[[ Working data, beginning ]]
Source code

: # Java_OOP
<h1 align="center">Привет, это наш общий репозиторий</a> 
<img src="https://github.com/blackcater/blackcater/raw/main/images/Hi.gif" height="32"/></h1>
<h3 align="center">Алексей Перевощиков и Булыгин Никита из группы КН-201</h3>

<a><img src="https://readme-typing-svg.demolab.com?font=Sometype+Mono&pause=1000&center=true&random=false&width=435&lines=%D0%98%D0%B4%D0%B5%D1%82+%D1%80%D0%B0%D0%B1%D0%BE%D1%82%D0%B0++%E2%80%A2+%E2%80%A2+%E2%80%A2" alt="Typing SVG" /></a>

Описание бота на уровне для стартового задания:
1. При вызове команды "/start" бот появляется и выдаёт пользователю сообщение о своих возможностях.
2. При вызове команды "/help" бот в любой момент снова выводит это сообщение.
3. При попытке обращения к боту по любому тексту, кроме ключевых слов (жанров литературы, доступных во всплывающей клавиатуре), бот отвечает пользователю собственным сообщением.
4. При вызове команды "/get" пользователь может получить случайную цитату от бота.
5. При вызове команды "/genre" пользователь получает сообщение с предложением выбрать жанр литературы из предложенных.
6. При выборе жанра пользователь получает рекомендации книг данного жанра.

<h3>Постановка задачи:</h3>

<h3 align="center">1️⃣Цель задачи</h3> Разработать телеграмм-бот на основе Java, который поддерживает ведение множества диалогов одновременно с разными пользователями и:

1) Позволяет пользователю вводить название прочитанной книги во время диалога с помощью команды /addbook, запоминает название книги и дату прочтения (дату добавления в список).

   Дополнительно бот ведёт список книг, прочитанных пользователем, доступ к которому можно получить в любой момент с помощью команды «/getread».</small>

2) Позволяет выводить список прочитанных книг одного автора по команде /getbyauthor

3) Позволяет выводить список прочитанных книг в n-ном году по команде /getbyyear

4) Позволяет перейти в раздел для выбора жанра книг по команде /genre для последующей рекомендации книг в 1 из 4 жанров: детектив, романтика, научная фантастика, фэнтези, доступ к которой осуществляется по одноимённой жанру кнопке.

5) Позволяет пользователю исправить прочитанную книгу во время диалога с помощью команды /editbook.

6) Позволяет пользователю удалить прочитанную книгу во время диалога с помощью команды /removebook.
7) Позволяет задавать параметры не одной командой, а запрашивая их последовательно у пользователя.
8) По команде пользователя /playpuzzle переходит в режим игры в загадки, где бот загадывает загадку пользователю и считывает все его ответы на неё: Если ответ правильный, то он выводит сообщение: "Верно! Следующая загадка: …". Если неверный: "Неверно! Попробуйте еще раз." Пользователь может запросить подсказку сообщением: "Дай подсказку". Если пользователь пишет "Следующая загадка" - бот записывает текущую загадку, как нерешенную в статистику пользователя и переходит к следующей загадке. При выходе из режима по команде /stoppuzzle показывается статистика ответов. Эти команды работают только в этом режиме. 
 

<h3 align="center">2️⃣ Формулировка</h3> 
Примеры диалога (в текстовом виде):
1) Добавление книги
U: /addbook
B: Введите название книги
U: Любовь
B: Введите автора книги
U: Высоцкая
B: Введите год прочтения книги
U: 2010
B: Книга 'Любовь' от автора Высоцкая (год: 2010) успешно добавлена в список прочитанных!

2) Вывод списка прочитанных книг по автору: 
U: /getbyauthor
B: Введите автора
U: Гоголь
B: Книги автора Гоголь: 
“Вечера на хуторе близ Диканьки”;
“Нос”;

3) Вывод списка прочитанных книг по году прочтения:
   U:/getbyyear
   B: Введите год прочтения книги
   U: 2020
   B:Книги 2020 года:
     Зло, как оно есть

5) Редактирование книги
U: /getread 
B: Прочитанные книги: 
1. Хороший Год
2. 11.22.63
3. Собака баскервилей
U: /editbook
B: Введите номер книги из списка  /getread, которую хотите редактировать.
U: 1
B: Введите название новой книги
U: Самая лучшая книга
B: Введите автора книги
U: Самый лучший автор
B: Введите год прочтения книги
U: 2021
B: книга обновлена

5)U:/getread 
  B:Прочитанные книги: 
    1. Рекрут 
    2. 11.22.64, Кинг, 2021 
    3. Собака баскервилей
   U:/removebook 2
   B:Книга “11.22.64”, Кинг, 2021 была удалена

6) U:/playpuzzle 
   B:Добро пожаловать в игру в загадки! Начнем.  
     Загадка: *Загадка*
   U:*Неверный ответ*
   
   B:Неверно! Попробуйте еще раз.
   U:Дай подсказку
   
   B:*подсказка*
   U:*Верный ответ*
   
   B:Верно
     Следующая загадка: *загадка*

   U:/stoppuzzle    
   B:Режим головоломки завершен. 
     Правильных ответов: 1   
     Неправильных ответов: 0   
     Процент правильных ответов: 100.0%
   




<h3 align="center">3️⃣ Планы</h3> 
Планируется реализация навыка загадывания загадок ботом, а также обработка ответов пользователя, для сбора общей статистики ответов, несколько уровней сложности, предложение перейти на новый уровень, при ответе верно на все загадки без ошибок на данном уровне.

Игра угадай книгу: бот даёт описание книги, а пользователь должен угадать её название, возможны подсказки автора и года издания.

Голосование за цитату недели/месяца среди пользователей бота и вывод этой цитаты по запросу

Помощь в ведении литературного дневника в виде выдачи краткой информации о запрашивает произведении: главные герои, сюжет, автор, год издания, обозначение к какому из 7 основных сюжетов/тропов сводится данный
[[ Working data, end ]]
Task brief
Print only the lines from the top of the data above down to the line holding "<h3>Постановка задачи:</h3>", inclusive.

Answer to this task
Source code

: # Java_OOP
<h1 align="center">Привет, это наш общий репозиторий</a> 
<img src="https://github.com/blackcater/blackcater/raw/main/images/Hi.gif" height="32"/></h1>
<h3 align="center">Алексей Перевощиков и Булыгин Никита из группы КН-201</h3>

<a><img src="https://readme-typing-svg.demolab.com?font=Sometype+Mono&pause=1000&center=true&random=false&width=435&lines=%D0%98%D0%B4%D0%B5%D1%82+%D1%80%D0%B0%D0%B1%D0%BE%D1%82%D0%B0++%E2%80%A2+%E2%80%A2+%E2%80%A2" alt="Typing SVG" /></a>

Описание бота на уровне для стартового задания:
1. При вызове команды "/start" бот появляется и выдаёт пользователю сообщение о своих возможностях.
2. При вызове команды "/help" бот в любой момент снова выводит это сообщение.
3. При попытке обращения к боту по любому тексту, кроме ключевых слов (жанров литературы, доступных во всплывающей клавиатуре), бот отвечает пользователю собственным сообщением.
4. При вызове команды "/get" пользователь может получить случайную цитату от бота.
5. При вызове команды "/genre" пользователь получает сообщение с предложением выбрать жанр литературы из предложенных.
6. При выборе жанра пользователь получает рекомендации книг данного жанра.

<h3>Постановка задачи:</h3>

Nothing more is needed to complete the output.